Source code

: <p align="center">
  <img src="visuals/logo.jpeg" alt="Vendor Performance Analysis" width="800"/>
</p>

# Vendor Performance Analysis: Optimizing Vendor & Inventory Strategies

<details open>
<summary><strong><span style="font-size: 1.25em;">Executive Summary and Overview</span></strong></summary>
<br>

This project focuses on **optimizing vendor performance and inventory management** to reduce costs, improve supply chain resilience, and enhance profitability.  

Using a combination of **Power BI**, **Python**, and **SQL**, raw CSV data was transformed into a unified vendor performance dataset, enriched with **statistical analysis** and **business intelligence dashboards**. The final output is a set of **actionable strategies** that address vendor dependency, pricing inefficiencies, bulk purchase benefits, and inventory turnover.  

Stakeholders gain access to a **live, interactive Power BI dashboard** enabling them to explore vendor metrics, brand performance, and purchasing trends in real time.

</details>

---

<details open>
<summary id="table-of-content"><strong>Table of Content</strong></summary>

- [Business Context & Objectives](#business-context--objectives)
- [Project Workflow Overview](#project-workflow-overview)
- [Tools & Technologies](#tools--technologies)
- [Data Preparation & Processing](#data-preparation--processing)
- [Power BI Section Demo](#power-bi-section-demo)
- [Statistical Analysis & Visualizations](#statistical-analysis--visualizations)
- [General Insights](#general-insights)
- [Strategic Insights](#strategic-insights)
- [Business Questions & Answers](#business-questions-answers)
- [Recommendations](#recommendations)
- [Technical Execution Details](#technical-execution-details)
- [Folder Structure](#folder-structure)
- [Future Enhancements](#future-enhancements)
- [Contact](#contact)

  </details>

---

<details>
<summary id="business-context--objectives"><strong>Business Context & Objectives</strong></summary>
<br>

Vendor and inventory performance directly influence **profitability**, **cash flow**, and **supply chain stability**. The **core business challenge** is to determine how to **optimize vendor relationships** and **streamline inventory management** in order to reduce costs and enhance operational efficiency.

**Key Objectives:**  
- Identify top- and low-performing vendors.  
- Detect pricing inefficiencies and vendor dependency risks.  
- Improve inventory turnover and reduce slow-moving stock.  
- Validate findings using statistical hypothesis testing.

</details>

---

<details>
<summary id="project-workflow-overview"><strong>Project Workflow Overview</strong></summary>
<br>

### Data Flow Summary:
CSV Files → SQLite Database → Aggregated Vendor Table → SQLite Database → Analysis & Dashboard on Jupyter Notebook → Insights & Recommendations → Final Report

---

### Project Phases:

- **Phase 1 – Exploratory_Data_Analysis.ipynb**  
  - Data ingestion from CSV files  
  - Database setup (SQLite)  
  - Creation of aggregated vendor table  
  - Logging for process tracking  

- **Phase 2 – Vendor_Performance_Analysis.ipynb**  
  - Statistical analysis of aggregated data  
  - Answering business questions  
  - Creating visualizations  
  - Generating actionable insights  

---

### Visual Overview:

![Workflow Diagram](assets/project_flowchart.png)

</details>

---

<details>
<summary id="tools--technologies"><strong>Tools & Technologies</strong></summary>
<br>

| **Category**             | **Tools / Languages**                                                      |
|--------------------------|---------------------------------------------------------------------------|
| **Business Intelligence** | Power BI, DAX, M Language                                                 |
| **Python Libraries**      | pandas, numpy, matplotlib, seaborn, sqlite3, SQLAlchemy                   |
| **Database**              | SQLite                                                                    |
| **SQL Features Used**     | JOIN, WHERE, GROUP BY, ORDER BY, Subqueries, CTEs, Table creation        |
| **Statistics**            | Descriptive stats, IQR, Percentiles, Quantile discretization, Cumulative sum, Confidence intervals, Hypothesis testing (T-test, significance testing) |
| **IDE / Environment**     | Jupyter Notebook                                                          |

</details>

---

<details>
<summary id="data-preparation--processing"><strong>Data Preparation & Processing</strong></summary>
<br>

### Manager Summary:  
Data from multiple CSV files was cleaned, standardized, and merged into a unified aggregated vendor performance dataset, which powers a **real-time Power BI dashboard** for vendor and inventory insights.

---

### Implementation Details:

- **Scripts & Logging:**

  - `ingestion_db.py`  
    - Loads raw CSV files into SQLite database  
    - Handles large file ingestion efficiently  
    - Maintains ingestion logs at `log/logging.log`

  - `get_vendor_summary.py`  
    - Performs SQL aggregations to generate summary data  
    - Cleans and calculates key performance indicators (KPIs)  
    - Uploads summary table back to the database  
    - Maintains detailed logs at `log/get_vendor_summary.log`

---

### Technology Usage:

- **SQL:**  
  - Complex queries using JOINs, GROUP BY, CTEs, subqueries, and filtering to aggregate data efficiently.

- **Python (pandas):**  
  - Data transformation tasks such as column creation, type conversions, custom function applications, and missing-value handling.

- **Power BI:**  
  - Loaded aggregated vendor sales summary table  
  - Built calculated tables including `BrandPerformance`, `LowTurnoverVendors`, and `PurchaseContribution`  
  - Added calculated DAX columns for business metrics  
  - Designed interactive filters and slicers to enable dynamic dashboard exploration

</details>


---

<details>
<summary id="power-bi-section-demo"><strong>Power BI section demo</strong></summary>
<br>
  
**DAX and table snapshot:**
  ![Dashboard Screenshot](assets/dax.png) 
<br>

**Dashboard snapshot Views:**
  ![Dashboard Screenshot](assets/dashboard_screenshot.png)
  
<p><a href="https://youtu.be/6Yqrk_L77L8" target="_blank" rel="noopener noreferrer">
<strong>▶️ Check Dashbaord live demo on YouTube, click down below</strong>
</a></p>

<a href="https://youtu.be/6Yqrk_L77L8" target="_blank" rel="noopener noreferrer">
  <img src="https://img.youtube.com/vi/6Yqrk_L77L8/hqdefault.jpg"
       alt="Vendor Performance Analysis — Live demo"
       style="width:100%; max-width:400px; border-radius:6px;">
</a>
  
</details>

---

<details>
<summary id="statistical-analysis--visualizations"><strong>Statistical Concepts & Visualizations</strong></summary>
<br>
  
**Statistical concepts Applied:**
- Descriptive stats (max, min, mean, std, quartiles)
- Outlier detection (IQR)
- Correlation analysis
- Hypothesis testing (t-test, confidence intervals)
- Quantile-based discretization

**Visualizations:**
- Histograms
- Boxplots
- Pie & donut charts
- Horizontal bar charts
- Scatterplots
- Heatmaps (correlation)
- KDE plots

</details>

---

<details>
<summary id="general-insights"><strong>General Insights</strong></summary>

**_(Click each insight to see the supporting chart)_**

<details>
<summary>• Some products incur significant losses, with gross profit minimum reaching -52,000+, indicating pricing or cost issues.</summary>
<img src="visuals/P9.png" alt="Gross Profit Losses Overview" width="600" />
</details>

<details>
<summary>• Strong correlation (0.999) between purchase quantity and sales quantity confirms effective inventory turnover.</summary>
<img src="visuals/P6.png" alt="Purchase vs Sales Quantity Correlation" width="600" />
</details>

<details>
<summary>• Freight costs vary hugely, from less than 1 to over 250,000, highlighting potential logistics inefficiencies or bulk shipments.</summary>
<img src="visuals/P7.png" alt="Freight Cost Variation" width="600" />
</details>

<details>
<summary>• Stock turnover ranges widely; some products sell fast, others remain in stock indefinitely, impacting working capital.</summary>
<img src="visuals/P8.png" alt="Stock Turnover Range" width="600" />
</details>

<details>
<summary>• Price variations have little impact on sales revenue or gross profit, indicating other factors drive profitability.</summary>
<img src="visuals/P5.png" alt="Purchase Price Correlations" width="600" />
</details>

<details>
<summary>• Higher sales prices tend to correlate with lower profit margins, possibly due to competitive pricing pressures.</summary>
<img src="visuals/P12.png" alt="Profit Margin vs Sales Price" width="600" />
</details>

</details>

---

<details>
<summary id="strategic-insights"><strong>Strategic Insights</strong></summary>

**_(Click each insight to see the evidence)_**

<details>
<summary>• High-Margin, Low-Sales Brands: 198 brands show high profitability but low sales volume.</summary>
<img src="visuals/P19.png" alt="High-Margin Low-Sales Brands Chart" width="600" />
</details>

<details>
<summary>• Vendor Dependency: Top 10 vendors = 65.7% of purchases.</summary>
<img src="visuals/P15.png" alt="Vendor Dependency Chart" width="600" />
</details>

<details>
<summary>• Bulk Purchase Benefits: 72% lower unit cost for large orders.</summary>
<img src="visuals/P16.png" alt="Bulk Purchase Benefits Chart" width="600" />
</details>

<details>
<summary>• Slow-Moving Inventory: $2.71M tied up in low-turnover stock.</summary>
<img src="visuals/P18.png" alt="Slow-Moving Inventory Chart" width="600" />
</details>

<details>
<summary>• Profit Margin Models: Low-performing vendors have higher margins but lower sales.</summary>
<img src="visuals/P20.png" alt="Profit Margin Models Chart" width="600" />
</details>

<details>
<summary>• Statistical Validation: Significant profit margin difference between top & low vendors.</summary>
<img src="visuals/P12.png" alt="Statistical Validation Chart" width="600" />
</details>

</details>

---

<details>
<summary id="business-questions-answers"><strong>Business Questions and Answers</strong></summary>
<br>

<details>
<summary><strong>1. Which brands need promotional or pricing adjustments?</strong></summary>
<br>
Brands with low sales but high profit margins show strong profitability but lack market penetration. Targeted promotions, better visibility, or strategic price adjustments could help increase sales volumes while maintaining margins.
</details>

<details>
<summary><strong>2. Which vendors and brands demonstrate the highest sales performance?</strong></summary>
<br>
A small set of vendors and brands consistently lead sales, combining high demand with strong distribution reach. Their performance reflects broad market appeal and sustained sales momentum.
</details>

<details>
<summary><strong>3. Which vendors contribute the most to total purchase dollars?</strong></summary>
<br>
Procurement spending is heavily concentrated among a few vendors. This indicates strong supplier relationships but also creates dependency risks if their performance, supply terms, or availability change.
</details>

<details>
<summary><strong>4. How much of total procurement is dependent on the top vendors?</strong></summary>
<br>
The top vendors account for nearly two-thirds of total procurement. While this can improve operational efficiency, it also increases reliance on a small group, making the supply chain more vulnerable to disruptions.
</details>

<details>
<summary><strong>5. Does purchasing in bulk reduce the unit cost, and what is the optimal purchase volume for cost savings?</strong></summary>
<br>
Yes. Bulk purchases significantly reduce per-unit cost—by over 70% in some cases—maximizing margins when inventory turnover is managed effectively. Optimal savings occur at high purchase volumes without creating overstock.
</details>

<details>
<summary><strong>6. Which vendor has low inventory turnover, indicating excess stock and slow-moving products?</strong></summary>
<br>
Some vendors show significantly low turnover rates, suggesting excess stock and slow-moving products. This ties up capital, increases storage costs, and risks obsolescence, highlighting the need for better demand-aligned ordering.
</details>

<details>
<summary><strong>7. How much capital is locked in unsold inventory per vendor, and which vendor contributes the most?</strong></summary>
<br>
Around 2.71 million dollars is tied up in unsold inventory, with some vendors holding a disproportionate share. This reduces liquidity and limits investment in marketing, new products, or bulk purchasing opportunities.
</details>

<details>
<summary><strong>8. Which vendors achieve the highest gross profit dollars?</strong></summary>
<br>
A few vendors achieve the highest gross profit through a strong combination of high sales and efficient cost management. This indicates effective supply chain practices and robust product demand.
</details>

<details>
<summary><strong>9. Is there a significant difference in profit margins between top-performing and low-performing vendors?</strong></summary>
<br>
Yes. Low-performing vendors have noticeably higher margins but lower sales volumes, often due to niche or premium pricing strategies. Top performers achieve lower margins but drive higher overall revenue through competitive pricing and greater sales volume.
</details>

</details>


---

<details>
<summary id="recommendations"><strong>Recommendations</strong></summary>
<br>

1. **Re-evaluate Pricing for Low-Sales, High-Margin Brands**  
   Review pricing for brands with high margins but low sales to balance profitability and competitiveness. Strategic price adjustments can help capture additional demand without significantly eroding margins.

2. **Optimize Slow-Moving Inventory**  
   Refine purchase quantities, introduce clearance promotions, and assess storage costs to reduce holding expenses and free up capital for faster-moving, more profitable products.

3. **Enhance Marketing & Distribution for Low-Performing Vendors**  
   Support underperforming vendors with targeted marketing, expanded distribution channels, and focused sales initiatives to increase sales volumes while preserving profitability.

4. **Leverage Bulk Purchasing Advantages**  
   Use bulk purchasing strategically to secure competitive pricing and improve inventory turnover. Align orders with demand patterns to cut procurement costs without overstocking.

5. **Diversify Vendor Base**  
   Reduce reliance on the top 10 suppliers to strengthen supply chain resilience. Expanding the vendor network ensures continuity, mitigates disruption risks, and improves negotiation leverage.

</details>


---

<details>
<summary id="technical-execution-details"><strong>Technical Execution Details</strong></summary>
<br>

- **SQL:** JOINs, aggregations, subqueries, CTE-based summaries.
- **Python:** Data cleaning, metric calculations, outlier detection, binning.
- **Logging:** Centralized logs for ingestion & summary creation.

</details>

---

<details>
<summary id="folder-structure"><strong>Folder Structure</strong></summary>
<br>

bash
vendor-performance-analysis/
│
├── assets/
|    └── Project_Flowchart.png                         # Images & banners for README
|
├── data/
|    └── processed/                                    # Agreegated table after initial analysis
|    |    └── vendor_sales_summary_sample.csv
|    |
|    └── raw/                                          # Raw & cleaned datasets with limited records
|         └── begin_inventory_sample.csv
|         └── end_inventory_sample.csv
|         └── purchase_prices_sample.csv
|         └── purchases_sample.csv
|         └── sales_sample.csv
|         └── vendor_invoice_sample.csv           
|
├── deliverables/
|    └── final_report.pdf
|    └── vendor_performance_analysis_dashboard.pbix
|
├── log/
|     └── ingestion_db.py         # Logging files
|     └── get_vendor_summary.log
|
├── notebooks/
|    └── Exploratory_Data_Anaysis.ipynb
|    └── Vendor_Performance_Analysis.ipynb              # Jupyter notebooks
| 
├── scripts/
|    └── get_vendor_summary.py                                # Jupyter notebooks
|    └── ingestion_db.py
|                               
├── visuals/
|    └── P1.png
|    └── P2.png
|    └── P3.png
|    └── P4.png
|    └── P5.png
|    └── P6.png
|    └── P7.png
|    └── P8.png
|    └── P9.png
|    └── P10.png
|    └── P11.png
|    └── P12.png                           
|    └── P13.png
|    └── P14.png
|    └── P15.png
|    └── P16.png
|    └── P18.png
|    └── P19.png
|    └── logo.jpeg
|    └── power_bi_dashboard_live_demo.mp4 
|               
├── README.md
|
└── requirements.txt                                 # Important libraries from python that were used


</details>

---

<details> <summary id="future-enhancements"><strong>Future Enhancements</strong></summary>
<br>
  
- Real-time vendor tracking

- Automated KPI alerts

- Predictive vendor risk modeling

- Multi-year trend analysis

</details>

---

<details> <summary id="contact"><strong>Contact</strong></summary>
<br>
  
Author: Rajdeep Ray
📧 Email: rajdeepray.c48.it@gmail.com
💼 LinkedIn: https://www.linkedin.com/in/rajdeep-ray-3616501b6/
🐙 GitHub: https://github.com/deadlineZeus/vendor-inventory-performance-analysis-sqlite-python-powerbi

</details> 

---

* **INSTRUCTIONS FOR THE TASK**: Using the records above, report each line that contains the word "section" by copying it.

* **RESULT OF THE TASK**:
- [Power BI Section Demo](#power-bi-section-demo)
<summary id="power-bi-section-demo"><strong>Power BI section demo</strong></summary>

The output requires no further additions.